The Hammer segment of the exhibition opened with thirty-two air conditioners, mounted in a grid and filled with water from the Rio Grande, blowing cool air into the museum’s lobby and grand stairwell. This chilled air of Teresa Margolles’s El agua del Río Bravo (2021) evoked the cold operations of another kind of circulation: attempted migrations and frequent deportations along the United States-Mexico border, which the Rio Grande demarcates. For another of her works, El sueño americano (2021), Margolles conducted candid interviews with women and transgender refugees in the Respetttrans shelter in Ciudad Juárez, Mexico. Their testimony played in Spanish, without translation, from a line of wall-mounted speakers. One person comments on the mutable nature of gender identity: “Yo siento que he vivido como cinco vidas en una, porque fui niño, fui niña, fui niño, fui niña, y ahora ya definitivamente soy niño” (“I feel that I have lived like five lives in one, because I was a boy, I was a girl, I was a boy, I was a girl, and now I am without a doubt a boy”). Photographic portraits of some interviewees hung in an upstairs gallery, alongside a selection of their colorful wigs, evidence of the subjects’ self-styling. The work uplifts the voices of traditionally marginalized people, particularly by featuring its subjects’ testimonial recordings and other forms of self-representation. Audre Lorde and others have critiqued feminist discourse for historically centering white, straight, middle- and upper-class women; Margolles instead highlights those who fit none of those criteria.

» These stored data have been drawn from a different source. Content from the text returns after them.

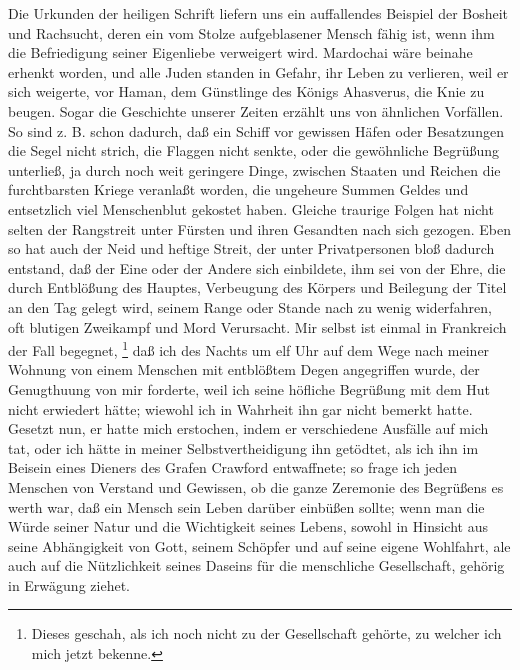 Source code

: Die Urkunden der heiligen Schrift liefern uns ein auffallendes Beispiel der
Bosheit und Rachsucht, deren ein vom Stolze aufgeblasener Mensch fähig ist, wenn
ihm die Befriedigung seiner Eigenliebe verweigert wird.
Mardochai wäre beinahe
erhenkt worden, und alle Juden standen in Gefahr, ihr Leben zu verlieren, weil
er sich weigerte, vor Haman, dem Günstlinge des Königs
Ahasverus, die Knie zu
beugen. Sogar die Geschichte unserer Zeiten erzählt uns von
ähnlichen Vorfällen.
So sind z. B. schon dadurch, daß ein Schiff vor gewissen Häfen oder Besatzungen
die Segel nicht strich, die Flaggen nicht senkte, oder die gewöhnliche
Begrüßung
unterließ, ja durch noch weit geringere Dinge, zwischen Staaten und Reichen die
furchtbarsten Kriege veranlaßt worden, die ungeheure Summen Geldes
und
entsetzlich viel Menschenblut gekostet haben. Gleiche traurige Folgen hat nicht
selten der Rangstreit unter Fürsten und ihren Gesandten nach sich gezogen. Eben
so hat auch der Neid und heftige Streit, der unter Privatpersonen bloß dadurch
entstand, daß der Eine oder der Andere sich einbildete, ihm sei von der Ehre,
die durch Entblößung des Hauptes,
Verbeugung des Körpers und Beilegung der Titel
an den Tag gelegt wird, seinem Range oder Stande nach zu wenig widerfahren, oft
blutigen Zweikampf und Mord Verursacht. Mir selbst ist einmal
in Frankreich
der Fall begegnet,
\footnote{Dieses geschah, als ich noch nicht zu der
Gesellschaft gehörte, zu welcher ich mich jetzt bekenne.}
 daß ich des Nachts um
elf Uhr auf dem Wege nach meiner Wohnung von einem Menschen mit entblößtem Degen
angegriffen wurde, der Genugthuung von mir forderte, weil ich
seine höfliche
Begrüßung mit dem Hut nicht erwiedert hätte; wiewohl ich in
Wahrheit ihn gar
nicht bemerkt hatte. Gesetzt nun, er hatte mich erstochen, indem er verschiedene
Ausfälle auf mich tat, oder ich hätte in meiner Selbstvertheidigung ihn
getödtet, als ich ihn im Beisein eines Dieners des Grafen
Crawford
entwaffnete; so frage ich jeden Menschen von Verstand und Gewissen, ob die ganze
Zeremonie des Begrüßens es werth war, daß ein Mensch sein Leben darüber einbüßen
sollte; wenn man die Würde seiner Natur und die Wichtigkeit seines Lebens,
sowohl in Hinsicht aus seine Abhängigkeit von Gott, seinem Schöpfer und auf
seine eigene Wohlfahrt, ale auch auf die Nützlichkeit seines Daseins für die
menschliche Gesellschaft, gehörig in Erwägung ziehet.


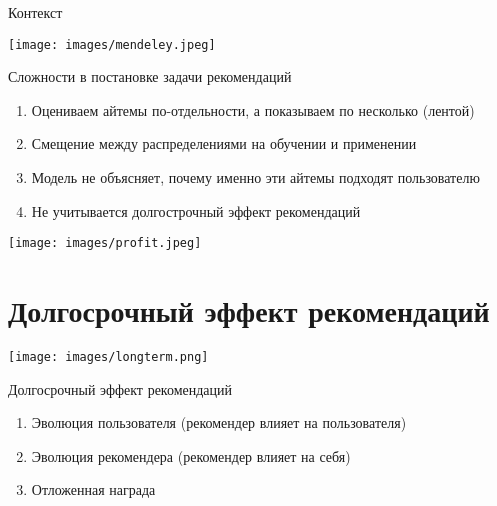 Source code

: \documentclass[11pt,aspectratio=169,handout]{beamer}
\author{Николай Анохин}
\title{Recommendations + Reinforcement Learning = \ensuremath\heartsuit}
\begin{document}
{

\begin{frame}
\titlepage
\end{frame}


}

\begin{frame}{Контекст}

\begin{center}
\texttt{[image: images/mendeley.jpeg]}
\end{center}

\end{frame}

\begin{frame}{Сложности в постановке задачи рекомендаций}

\begin{enumerate}
\item Оцениваем айтемы по-отдельности, а показываем по несколько (лентой)
\item Смещение между распределениями на обучении и применении
\item Модель не объясняет, почему именно эти айтемы подходят пользователю
\item {\color{blue} Не учитывается долгострочный эффект рекомендаций}
\end{enumerate}

\begin{center}
\texttt{[image: images/profit.jpeg]}
\end{center}

\end{frame}

\section{Долгосрочный эффект рекомендаций}

\begin{frame}{}

\begin{center}
\texttt{[image: images/longterm.png]}
\end{center}

\end{frame}

\begin{frame}{Долгосрочный эффект рекомендаций}

\begin{tcolorbox}[colback=info!5,colframe=info!80,title=]
\begin{enumerate}[<+->]
\item Эволюция пользователя (рекомендер влияет на пользователя)
\item Эволюция рекомендера (рекомендер влияет на себя)
\item Отложенная награда
\end{enumerate}
\end{tcolorbox}

\end{frame}
\end{document}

Her work grounded the exhibition’s focus on the transnational conditions and concerns of women.
Okwui Okpokwasili’s Poor People’s TV Room Solo (2014/2021) takes inspiration from the 1929 uprising of Nigerian women against British colonial power to offer another example of feminist struggles beyond the traditional narratives often presented in the US. A video was projected on plastic sheeting stretched around a tall wooden armature that, in previous installations, doubled as the artist’s stage for a live dance performance. A torso-shaped sculpture made of raffia, a plant fiber native to Africa, slowly spun inside the armature when the artist was not present, adding visual and aural texture as it brushed against the tarp. Against a farther wall, projected footage showed Nigerian women dancing and congregating. The accompanying soundtrack incorporated protest chants inspired by generations of resistance in Nigeria.

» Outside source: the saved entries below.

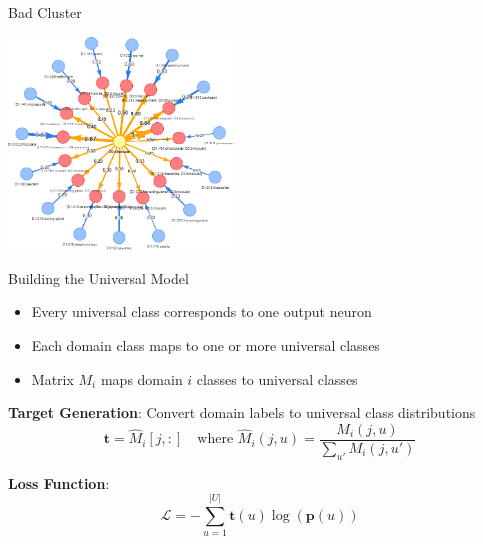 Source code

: \documentclass[aspectratio=169]{beamer}
\begin{document}
\begin{frame}{Bad Cluster}
    \begin{center}
        \includegraphics[width=0.45\textwidth]{../thesis/figures/bad_taxonomy.png}
    \end{center}
\end{frame}

\begin{frame}{Building the Universal Model}

    \begin{itemize}
        \item Every universal class corresponds to one output neuron
        \item Each domain class maps to one or more universal classes
        \item Matrix $M_i$ maps domain $i$ classes to universal classes
    \end{itemize}

    \vspace{1em}

    \textbf{Target Generation}: Convert domain labels to universal class distributions
    \begin{equation}
        \mathbf{t} = \hat{M}_i[j, :] \quad \text{where } \hat{M}_i(j, u) = \frac{M_i(j, u)}{\sum_{u'} M_i(j, u')}
    \end{equation}

    \textbf{Loss Function}:
    \begin{equation}
        \mathcal{L} = -\sum_{u=1}^{|U|} \mathbf{t}(u) \log(\mathbf{p}(u))
    \end{equation}
\end{frame}
\end{document}
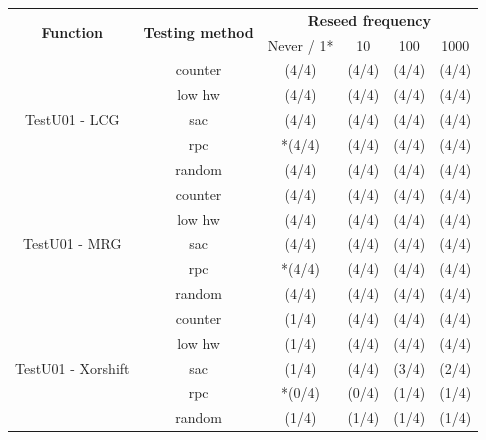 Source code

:\documentclass[
    digital,    %
    oneside,    %
    color,
    11pt,
    nocover,
    notable,
    nolof,
    nolot,
    final
]{fithesis3}
\newcommand{\fd}{\cellcolor{red!25}}
\newcommand{\fn}{\cellcolor{green!25}}
\renewcommand\_{\textunderscore\allowbreak}
\newcommand{\cmark}{\ding{51}}%
\newcommand{\xmark}{\ding{55}}%
\begin{document}
\begin{table}[H]
	\centering
	\begin{tabular}{|c|c|c|c|c|c|}
		\hline
		\multirow{2}{*}{\textbf{\large Function}} & \multirow{2}{*}{\textbf{\large Testing method}} & 
		\multicolumn{4}{c|}{\textbf{\large Reseed frequency}} \\ \cline{3-6}
		& & Never / 1* & 10 & 100 & 1000 \\ \hline \hline
		
		\multirow{5}{*}{TestU01 - LCG} & counter &  \fd \xmark (4/4) & \fd \xmark (4/4) & \fd \xmark (4/4) & \fd \xmark (4/4) \\ \cline{2-6}
		& low hw &  \fd \xmark (4/4) & \fd \xmark (4/4) & \fd \xmark (4/4) & \fd \xmark (4/4) \\ \cline{2-6}
		& sac &  \fd \xmark (4/4) & \fd \xmark (4/4) & \fd \xmark (4/4) & \fd \xmark (4/4) \\ \cline{2-6}
		& rpc &  *\fd \xmark (4/4) & \fd \xmark (4/4) & \fd \xmark (4/4) & \fd \xmark (4/4) \\ \cline{2-6}
		& random &  \fd \xmark (4/4) & \fd \xmark (4/4) & \fd \xmark (4/4) & \fd \xmark (4/4) \\
		\hline \hline
		
		\multirow{5}{*}{TestU01 - MRG} & counter &  \fd \xmark (4/4) & \fd \xmark (4/4) & \fd \xmark (4/4) & \fd \xmark (4/4) \\ \cline{2-6}
		& low hw &  \fd \xmark (4/4) & \fd \xmark (4/4) & \fd \xmark (4/4) & \fd \xmark (4/4) \\ \cline{2-6}
		& sac &  \fd \xmark (4/4) & \fd \xmark (4/4) & \fd \xmark (4/4) & \fd \xmark (4/4) \\ \cline{2-6}
		& rpc &  *\fd \xmark (4/4) & \fd \xmark (4/4) & \fd \xmark (4/4) & \fd \xmark (4/4) \\ \cline{2-6}
		& random &  \fd \xmark (4/4) & \fd \xmark (4/4) & \fd \xmark (4/4) & \fd \xmark (4/4) \\
		\hline \hline
		
		\multirow{5}{*}{TestU01 - Xorshift} & counter &  \fd \xmark (1/4) & \fd \xmark (4/4) & \fd \xmark (4/4) & \fd \xmark (4/4) \\ \cline{2-6}
		& low hw &  \fd \xmark (1/4) & \fd \xmark (4/4) & \fd \xmark (4/4) & \fd \xmark (4/4) \\ \cline{2-6}
		& sac &  \fd \xmark (1/4) & \fd \xmark (4/4) & \fd \xmark (3/4) & \fd \xmark (2/4) \\ \cline{2-6}
		& rpc &  *\fn \cmark (0/4) & \fn \cmark (0/4) & \fd \xmark (1/4) & \fd \xmark (1/4) \\ \cline{2-6}
		& random &  \fd \xmark (1/4) & \fd \xmark (1/4) & \fd \xmark (1/4) & \fd \xmark (1/4) \\
		\hline \hline
		

\end{tabular}
\end{table}
\end{document}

Some works clung to a more narrowly defined strain of feminism. For her sardonic video Two Minutes to Midnight (2021), Yael Bartana gathered a panel of women—the leaders of an imagined nation, with some actual military and governmental experts—in a Dr. Strangelove–inspired military war room to discuss the threat of nuclear annihilation and possible disarmament. Bartana depicts the kind of feminism where women “lean in” to positions of authority, yet still operate under existing patriarchal, nationalistic power dynamics. “War is not a man’s game,” argues one participant, but in the end the president of this fictional nation-state is shown with a group of young people throwing their machine guns into a pit. Bartana seems to assert that women, if given the power, would pursue peace through a rejection of military aggression. The film feels like wishful thinking.

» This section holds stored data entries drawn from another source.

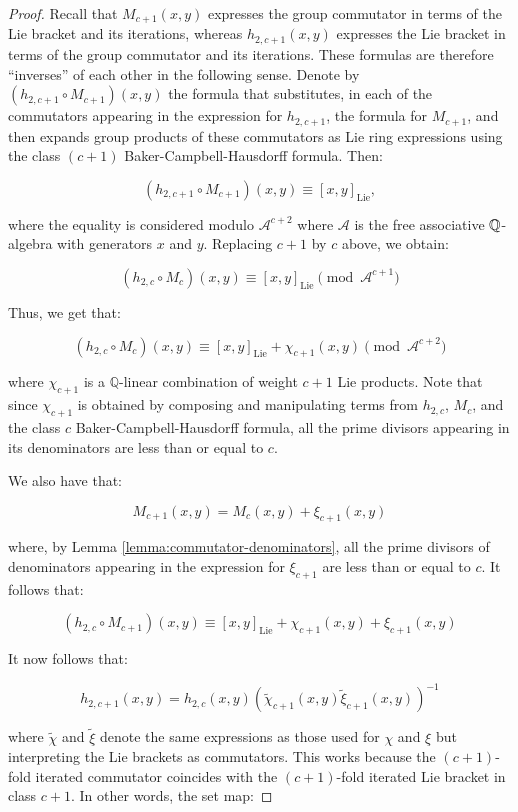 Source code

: \begin{proof}
  Recall that $M_{c+1}(x,y)$ expresses the group commutator in terms
  of the Lie bracket and its iterations, whereas $h_{2,c + 1}(x,y)$
  expresses the Lie bracket in terms of the group commutator and its
  iterations. These formulas are therefore ``inverses'' of each other
  in the following sense. Denote by $(h_{2,c + 1} \circ M_{c +
    1})(x,y)$ the formula that substitutes, in each of the commutators
  appearing in the expression for $h_{2,c + 1}$, the formula for
  $M_{c+1}$, and then expands group products of these commutators as
  Lie ring expressions using the class $(c + 1)$
  Baker-Campbell-Hausdorff formula. Then:

  $$(h_{2,c+1} \circ M_{c+1})(x,y) \equiv [x,y]_{\text{Lie}},$$

  where the equality is considered modulo $\mathcal{A}^{c+2}$ where
  $\mathcal{A}$ is the free associative $\mathbb{Q}$-algebra with generators
  $x$ and $y$. Replacing $c + 1$ by $c$ above, we obtain:

  $$(h_{2,c} \circ M_c)(x,y) \equiv [x,y]_{\text{Lie}} \pmod{\mathcal{A}^{c+1}}$$

  Thus, we get that:

  $$(h_{2,c} \circ M_{c})(x,y) \equiv [x,y]_{\text{Lie}} + \chi_{c+1}(x,y) \pmod{\mathcal{A}^{c+2}}$$
 
 where $\chi_{c+1}$ is a $\mathbb{Q}$-linear combination of weight $c
 + 1$ Lie products. Note that since $\chi_{c+1}$ is obtained by
 composing and manipulating terms from $h_{2,c}$, $M_{c}$, and the
 class $c$ Baker-Campbell-Hausdorff formula, all the prime divisors
 appearing in its denominators are less than or equal to $c$.

 We also have that:

 $$M_{c+1}(x,y) = M_c(x,y) + \xi_{c+1}(x,y)$$

 where, by Lemma \ref{lemma:commutator-denominators}, all the prime
 divisors of denominators appearing in the expression for $\xi_{c+1}$ are
 less than or equal to $c$. It follows that:

 $$(h_{2,c} \circ M_{c+1})(x,y) \equiv [x,y]_{\text{Lie}} + \chi_{c+1}(x,y) + \xi_{c+1}(x,y)$$

 It now follows that:

 $$h_{2,c+1}(x,y) = h_{2,c}(x,y)(\tilde{\chi}_{c+1}(x,y)\tilde{\xi}_{c+1}(x,y))^{-1}$$

 where $\tilde{\chi}$ and $\tilde{\xi}$ denote the same expressions as
 those used for $\chi$ and $\xi$ but interpreting the Lie brackets as
 commutators. This works because the $(c+1)$-fold iterated commutator
 coincides with the $(c + 1)$-fold iterated Lie bracket in class $c +
 1$. In other words, the set map:


\end{proof}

Attitudes toward sex also vary widely among the participating artists. Candice Breitz’s video installation TLDR (2017) shows how sex workers in Cape Town, South Africa, who are members of the organization SWEAT (Sex Workers Education & Advocacy Taskforce), are advocating for the decriminalization of sex work. One young speaker named Xanny Stevens stands amid a group of individuals carrying protest signs bearing slogans such as NOT YOUR OBJECT and NOT YOUR VICTIM. Stevens speaks about the debate surrounding decriminalization and how it squares with the strain of liberal feminism that refuses to acknowledge the dignity and autonomy of sex workers. In a separate room, a ten-channel video component of the same work features many hours of interviews with the workers. One of the women, her name given as Nosipho “Provocative” Vidima, says: “My sexual liberalism pulled me out of poverty. Straight out. And I’m fine with it. I’m OK with embracing the fact that I’m a sexual being.” Breitz’s is a more empathetic feminism than that of Beverly Semmes, whose Feminist Responsibility Project (2002–) features enlarged images of vintage pornography that have been effectively censored; her female subjects are rendered pitiful, shamed beneath the artist’s casual overpainting of their bodies.
Organized on the heels of the Trump administration, which particularly undermined women, people of color, and LGBTQ+ communities, the exhibition is at once a welcome rejoinder to a deeply retrograde moment in political history and a canonically expansive entrance into recent feminist art history, conflicting strains included.